Карен повела нас по длинному коридору. В доме до сих пор имелись комнаты, в которые я ни разу не заходил, и это была одна из них: длинное помещение, похожее на зал заседаний. Три его стены закрывали вездесущие книжные полки; четвёртая была телеэкраном. Что ж, Карен сама была большим бизнесом; полагаю, ей было необходимо место, где можно устраивать совещания.
Малкольм, в отличие от меня, высоко оценил увиденное.
— «Folio Society»[15]? — спросил он, оглядывая книги — все в твёрдом переплёте и слипкейсах[16].
Карен кивнула.
— Полный комплект — всё, что они когда-либо издавали.

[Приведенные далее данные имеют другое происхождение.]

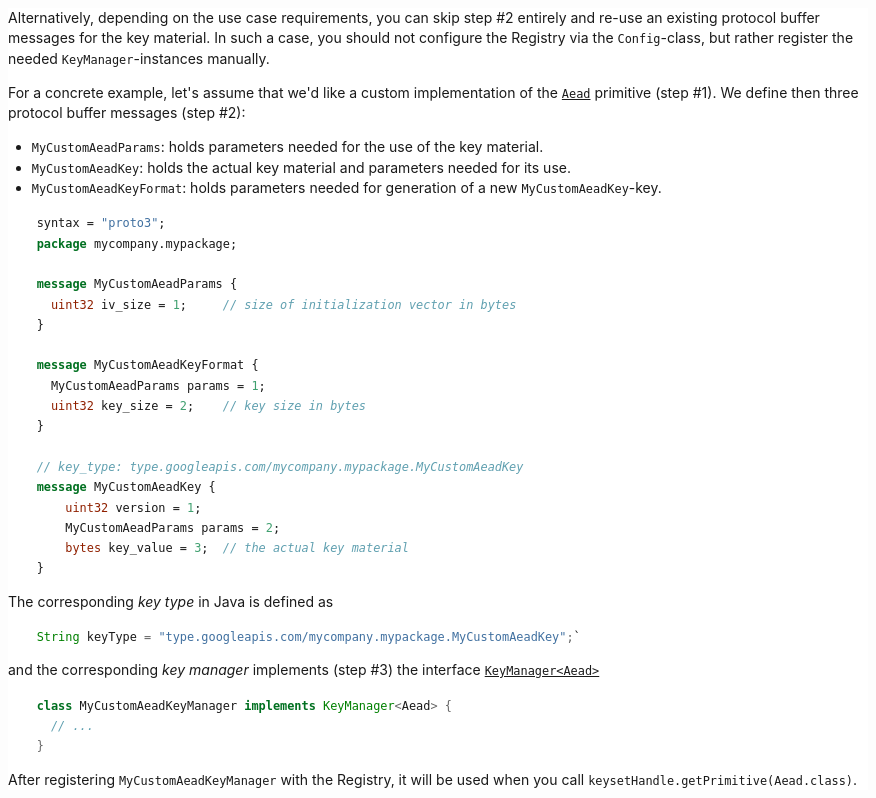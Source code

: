Alternatively, depending on the use case requirements, you can skip step #2
entirely and re-use an existing protocol buffer messages for the key material.
In such a case, you should not configure the Registry via the `Config`-class, but
rather register the needed `KeyManager`-instances manually.

For a concrete example, let's assume that we'd like a custom implementation of
the
[`Aead`](https://github.com/google/tink/blob/master/java_src/src/main/java/com/google/crypto/tink/Aead.java)
primitive (step #1). We define then three protocol buffer messages (step #2):

 * `MyCustomAeadParams`: holds parameters needed for the use of the key material.
 * `MyCustomAeadKey`: holds the actual key material and parameters needed for its use.
 * `MyCustomAeadKeyFormat`: holds parameters needed for generation of a new `MyCustomAeadKey`-key.

```proto
    syntax = "proto3";
    package mycompany.mypackage;

    message MyCustomAeadParams {
      uint32 iv_size = 1;     // size of initialization vector in bytes
    }

    message MyCustomAeadKeyFormat {
      MyCustomAeadParams params = 1;
      uint32 key_size = 2;    // key size in bytes
    }

    // key_type: type.googleapis.com/mycompany.mypackage.MyCustomAeadKey
    message MyCustomAeadKey {
        uint32 version = 1;
        MyCustomAeadParams params = 2;
        bytes key_value = 3;  // the actual key material
    }
```

The corresponding _key type_ in Java is defined as

```java
    String keyType = "type.googleapis.com/mycompany.mypackage.MyCustomAeadKey";`
```

and the corresponding _key manager_ implements (step #3) the interface
[`KeyManager<Aead>`](https://github.com/google/tink/blob/master/java_src/src/main/java/com/google/crypto/tink/KeyManager.java)

```java
    class MyCustomAeadKeyManager implements KeyManager<Aead> {
      // ...
    }
```

After registering `MyCustomAeadKeyManager` with the Registry, it will be used
when you call `keysetHandle.getPrimitive(Aead.class)`.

— Великолепно, — сказал Малкольм.
В зале стоял длинный стол с крутящимися креслами вокруг него. Карен заняла место во главе стола и пригласила остальных садиться. Конечно, никому из нас, кроме Дешона, не нужно было пить, а он, похоже, был доволен уже тем, что находится в её обществе.
— Джентльмены, — сказала Карен, — я очень вам благодарна за то, что вы пришли. — Она обвела руками комнату, но, я думаю, имела в виду и то, что находится за её пределами. — Как вы понимаете, я не хочу всё это терять. Как мы собираемся это предотвратить?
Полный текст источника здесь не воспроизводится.